PROBLEM:
Every line containing the string "http" should be returned from the records.
(Beginning of PROVIDED ENTRIES)
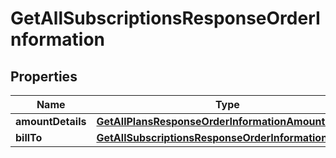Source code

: 
# GetAllSubscriptionsResponseOrderInformation

## Properties
Name | Type | Description | Notes
------------ | ------------- | ------------- | -------------
**amountDetails** | [**GetAllPlansResponseOrderInformationAmountDetails**](GetAllPlansResponseOrderInformationAmountDetails.md) |  |  [optional]
**billTo** | [**GetAllSubscriptionsResponseOrderInformationBillTo**](GetAllSubscriptionsResponseOrderInformationBillTo.md) |  |  [optional]



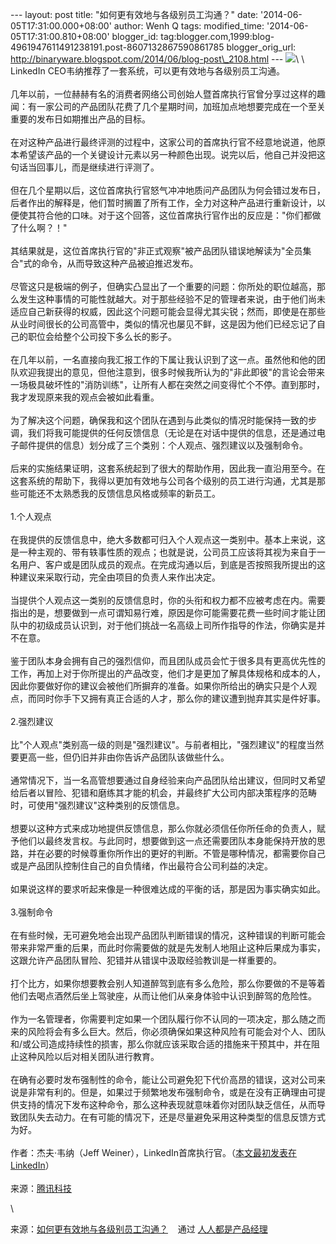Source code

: --- layout: post title: "如何更有效地与各级别员工沟通？" date:
'2014-06-05T17:31:00.000+08:00' author: Wenh Q tags: modified\_time:
'2014-06-05T17:31:00.810+08:00' blogger\_id:
tag:blogger.com,1999:blog-4961947611491238191.post-8607132867590861785
blogger\_orig\_url:
http://binaryware.blogspot.com/2014/06/blog-post\_2108.html ---
![](https://images-blogger-opensocial.googleusercontent.com/gadgets/proxy?url=http%3A%2F%2Fimage.woshipm.com%2Fwp-files%2F2014%2F06%2Fbea4c2c8eb82d05891ddd71584881b56.jpg&container=blogger&gadget=a&rewriteMime=image%2F*)\
\
LinkedIn CEO韦纳推荐了一套系统，可以更有效地与各级别员工沟通。\
\
几年以前，一位赫赫有名的消费者网络公司创始人暨首席执行官曾分享过这样的趣闻：有一家公司的产品团队花费了几个星期时间，加班加点地想要完成在一个至关重要的发布日如期推出产品的目标。\
\
在对这种产品进行最终评测的过程中，这家公司的首席执行官不经意地说道，他原本希望该产品的一个关键设计元素以另一种颜色出现。说完以后，他自己并没把这句话当回事儿，而是继续进行评测了。\
\
但在几个星期以后，这位首席执行官怒气冲冲地质问产品团队为何会错过发布日，后者作出的解释是，他们暂时搁置了所有工作，全力对这种产品进行重新设计，以便使其符合他的口味。对于这个回答，这位首席执行官作出的反应是："你们都做了什么啊？！"\
\
其结果就是，这位首席执行官的"非正式观察"被产品团队错误地解读为"全员集合"式的命令，从而导致这种产品被迫推迟发布。\
\
尽管这只是极端的例子，但确实凸显出了一个重要的问题：你所处的职位越高，那么发生这种事情的可能性就越大。对于那些经验不足的管理者来说，由于他们尚未适应自己新获得的权威，因此这个问题可能会显得尤其尖锐；然而，即使是在那些从业时间很长的公司高管中，类似的情况也屡见不鲜，这是因为他们已经忘记了自己的职位会给整个公司投下多么长的影子。\
\
在几年以前，一名直接向我汇报工作的下属让我认识到了这一点。虽然他和他的团队欢迎我提出的意见，但他注意到，很多时候我所认为的"非此即彼"的言论会带来一场极具破坏性的"消防训练"，让所有人都在突然之间变得忙个不停。直到那时，我才发现原来我的观点会被如此看重。\
\
为了解决这个问题，确保我和这个团队在遇到与此类似的情况时能保持一致的步调，我们将我可能提供的任何反馈信息（无论是在对话中提供的信息，还是通过电子邮件提供的信息）划分成了三个类别：个人观点、强烈建议以及强制命令。\
\
后来的实施结果证明，这套系统起到了很大的帮助作用，因此我一直沿用至今。在这套系统的帮助下，我得以更加有效地与公司各个级别的员工进行沟通，尤其是那些可能还不太熟悉我的反馈信息风格或频率的新员工。\
\
1.个人观点\
\
在我提供的反馈信息中，绝大多数都可归入个人观点这一类别中。基本上来说，这是一种主观的、带有轶事性质的观点；也就是说，公司员工应该将其视为来自于一名用户、客户或是团队成员的观点。在完成沟通以后，到底是否按照我所提出的这种建议来采取行动，完全由项目的负责人来作出决定。\
\
当提供个人观点这一类别的反馈信息时，你的头衔和权力都不应被考虑在内。需要指出的是，想要做到一点可谓知易行难，原因是你可能需要花费一些时间才能让团队中的初级成员认识到，对于他们挑战一名高级上司所作指导的作法，你确实是并不在意。\
\
鉴于团队本身会拥有自己的强烈信仰，而且团队成员会忙于很多具有更高优先性的工作，再加上对于你所提出的产品改变，他们才是更加了解具体规格和成本的人，因此你要做好你的建议会被他们所摒弃的准备。如果你所给出的确实只是个人观点，而同时你手下又拥有真正合适的人才，那么你的建议遭到抛弃其实是件好事。\
\
2.强烈建议\
\
比"个人观点"类别高一级的则是"强烈建议"。与前者相比，"强烈建议"的程度当然要更高一些，但仍旧并非由你告诉产品团队该做些什么。\
\
通常情况下，当一名高管想要通过自身经验来向产品团队给出建议，但同时又希望给后者以冒险、犯错和磨练其才能的机会，并最终扩大公司内部决策程序的范畴时，可使用"强烈建议"这种类别的反馈信息。\
\
想要以这种方式来成功地提供反馈信息，那么你就必须信任你所任命的负责人，赋予他们以最终发言权。与此同时，想要做到这一点还需要团队本身能保持开放的思路，并在必要的时候尊重你所作出的更好的判断。不管是哪种情况，都需要你自己或是产品团队控制住自己的自负情绪，作出最符合公司利益的决定。\
\
如果说这样的要求听起来像是一种很难达成的平衡的话，那是因为事实确实如此。\
\
3.强制命令\
\
在有些时候，无可避免地会出现产品团队判断错误的情况，这种错误的判断可能会带来非常严重的后果，而此时你需要做的就是先发制人地阻止这种后果成为事实，这跟允许产品团队冒险、犯错并从错误中汲取经验教训是一样重要的。\
\
打个比方，如果你想要教会别人知道醉驾到底有多么危险，那么你要做的不是等着他们去喝点酒然后坐上驾驶座，从而让他们从亲身体验中认识到醉驾的危险性。\
\
作为一名管理者，你需要判定如果一个团队履行你不认同的一项决定，那么随之而来的风险将会有多么巨大。然后，你必须确保如果这种风险有可能会对个人、团队和/或公司造成持续性的损害，那么你就应该采取合适的措施来干预其中，并在阻止这种风险以后对相关团队进行教育。\
\
在确有必要时发布强制性的命令，能让公司避免犯下代价高昂的错误，这对公司来说是非常有利的。但是，如果过于频繁地发布强制命令，或是在没有正确理由可提供支持的情况下发布这种命令，那么这种表现就意味着你对团队缺乏信任，从而导致团队失去动力。在有可能的情况下，还是尽量避免采用这种类型的信息反馈方式为好。\
\
作者：杰夫·韦纳（Jeff
Weiner），LinkedIn首席执行官。（[本文最初发表在LinkedIn](http://www.linkedin.com/today/post/article/20140602024642-22330283-avoiding-the-unintended-consequences-of-casual-feedback?ref=tencent)）\
\
来源：[腾讯科技](http://tech.qq.com/a/20140603/003896.htm)
<div>

\

</div>

<div>

来源：[如何更有效地与各级别员工沟通？](http://www.woshipm.com/zhichang/87964.html) 
  通过 [人人都是产品经理](http://www.woshipm.com/)

</div>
(End of PROVIDED ENTRIES)
FINISHED EXERCISE:
http://binaryware.blogspot.com/2014/06/blog-post\_2108.html ---
![](https://images-blogger-opensocial.googleusercontent.com/gadgets/proxy?url=http%3A%2F%2Fimage.woshipm.com%2Fwp-files%2F2014%2F06%2Fbea4c2c8eb82d05891ddd71584881b56.jpg&container=blogger&gadget=a&rewriteMime=image%2F*)\
Weiner），LinkedIn首席执行官。（[本文最初发表在LinkedIn](http://www.linkedin.com/today/post/article/20140602024642-22330283-avoiding-the-unintended-consequences-of-casual-feedback?ref=tencent)）\
来源：[腾讯科技](http://tech.qq.com/a/20140603/003896.htm)
来源：[如何更有效地与各级别员工沟通？](http://www.woshipm.com/zhichang/87964.html) 
  通过 [人人都是产品经理](http://www.woshipm.com/)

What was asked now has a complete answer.